● **WHAT IS BEING ASKED**:
Return the lines below exactly, starting with the line that contains "特点 | 优势 | 劣势 |" and stopping after the last line.
· · ·
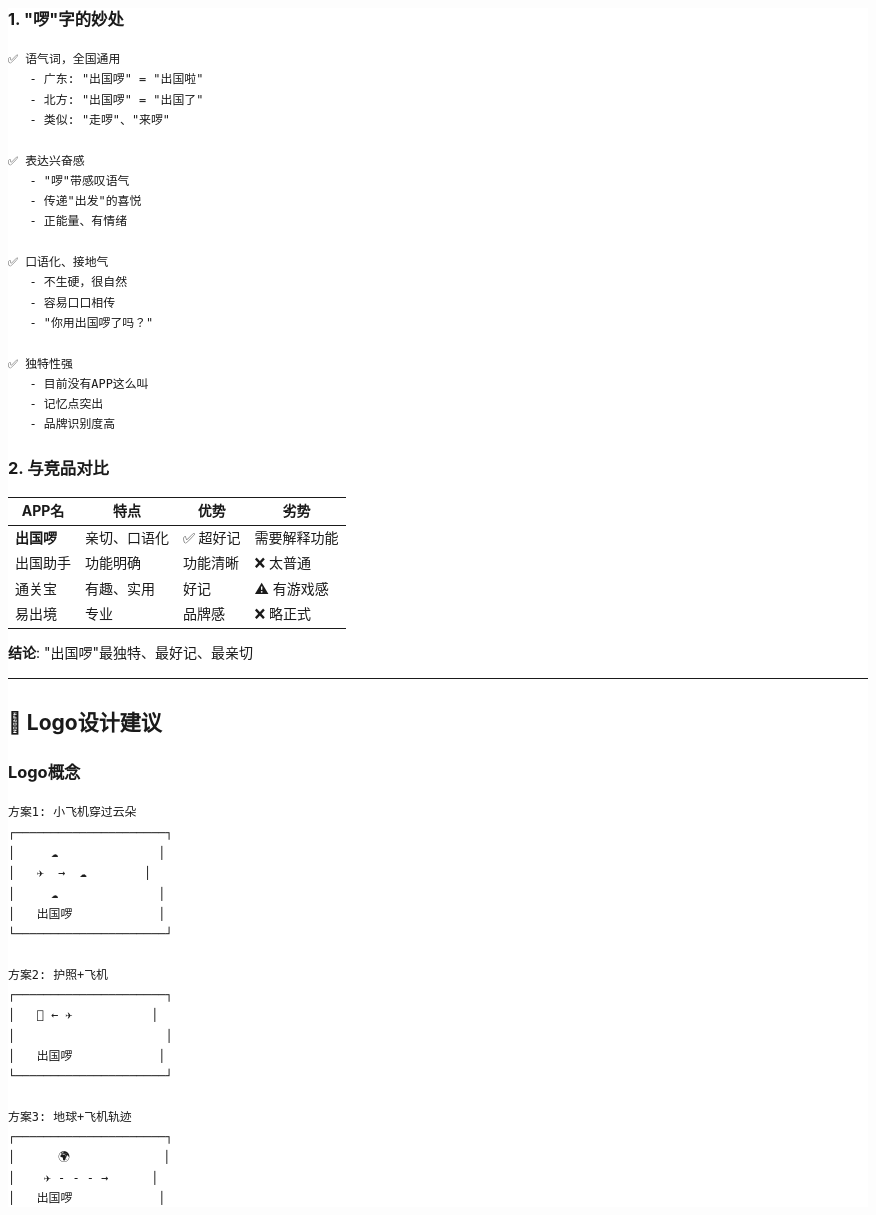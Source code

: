 ### 1. "啰"字的妙处

```
✅ 语气词，全国通用
   - 广东: "出国啰" = "出国啦"
   - 北方: "出国啰" = "出国了"
   - 类似: "走啰"、"来啰"

✅ 表达兴奋感
   - "啰"带感叹语气
   - 传递"出发"的喜悦
   - 正能量、有情绪

✅ 口语化、接地气
   - 不生硬，很自然
   - 容易口口相传
   - "你用出国啰了吗？"

✅ 独特性强
   - 目前没有APP这么叫
   - 记忆点突出
   - 品牌识别度高
```

### 2. 与竞品对比

| APP名 | 特点 | 优势 | 劣势 |
|-------|------|------|------|
| **出国啰** | 亲切、口语化 | ✅ 超好记 | 需要解释功能 |
| 出国助手 | 功能明确 | 功能清晰 | ❌ 太普通 |
| 通关宝 | 有趣、实用 | 好记 | ⚠️ 有游戏感 |
| 易出境 | 专业 | 品牌感 | ❌ 略正式 |

**结论**: "出国啰"最独特、最好记、最亲切

---

## 🎨 Logo设计建议

### Logo概念

```
方案1: 小飞机穿过云朵
┌─────────────────────┐
│     ☁️              │
│   ✈️  →  ☁️        │
│     ☁️              │
│   出国啰            │
└─────────────────────┘

方案2: 护照+飞机
┌─────────────────────┐
│   📘 ← ✈️           │
│                     │
│   出国啰            │
└─────────────────────┘

方案3: 地球+飞机轨迹
┌─────────────────────┐
│      🌍             │
│    ✈️ - - - →      │
│   出国啰            │
```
· · ·
● **SOLUTION**:
| APP名 | 特点 | 优势 | 劣势 |
|-------|------|------|------|
| **出国啰** | 亲切、口语化 | ✅ 超好记 | 需要解释功能 |
| 出国助手 | 功能明确 | 功能清晰 | ❌ 太普通 |
| 通关宝 | 有趣、实用 | 好记 | ⚠️ 有游戏感 |
| 易出境 | 专业 | 品牌感 | ❌ 略正式 |

**结论**: "出国啰"最独特、最好记、最亲切

---

## 🎨 Logo设计建议

### Logo概念

```
方案1: 小飞机穿过云朵
┌─────────────────────┐
│     ☁️              │
│   ✈️  →  ☁️        │
│     ☁️              │
│   出国啰            │
└─────────────────────┘

方案2: 护照+飞机
┌─────────────────────┐
│   📘 ← ✈️           │
│                     │
│   出国啰            │
└─────────────────────┘

方案3: 地球+飞机轨迹
┌─────────────────────┐
│      🌍             │
│    ✈️ - - - →      │
│   出国啰            │
```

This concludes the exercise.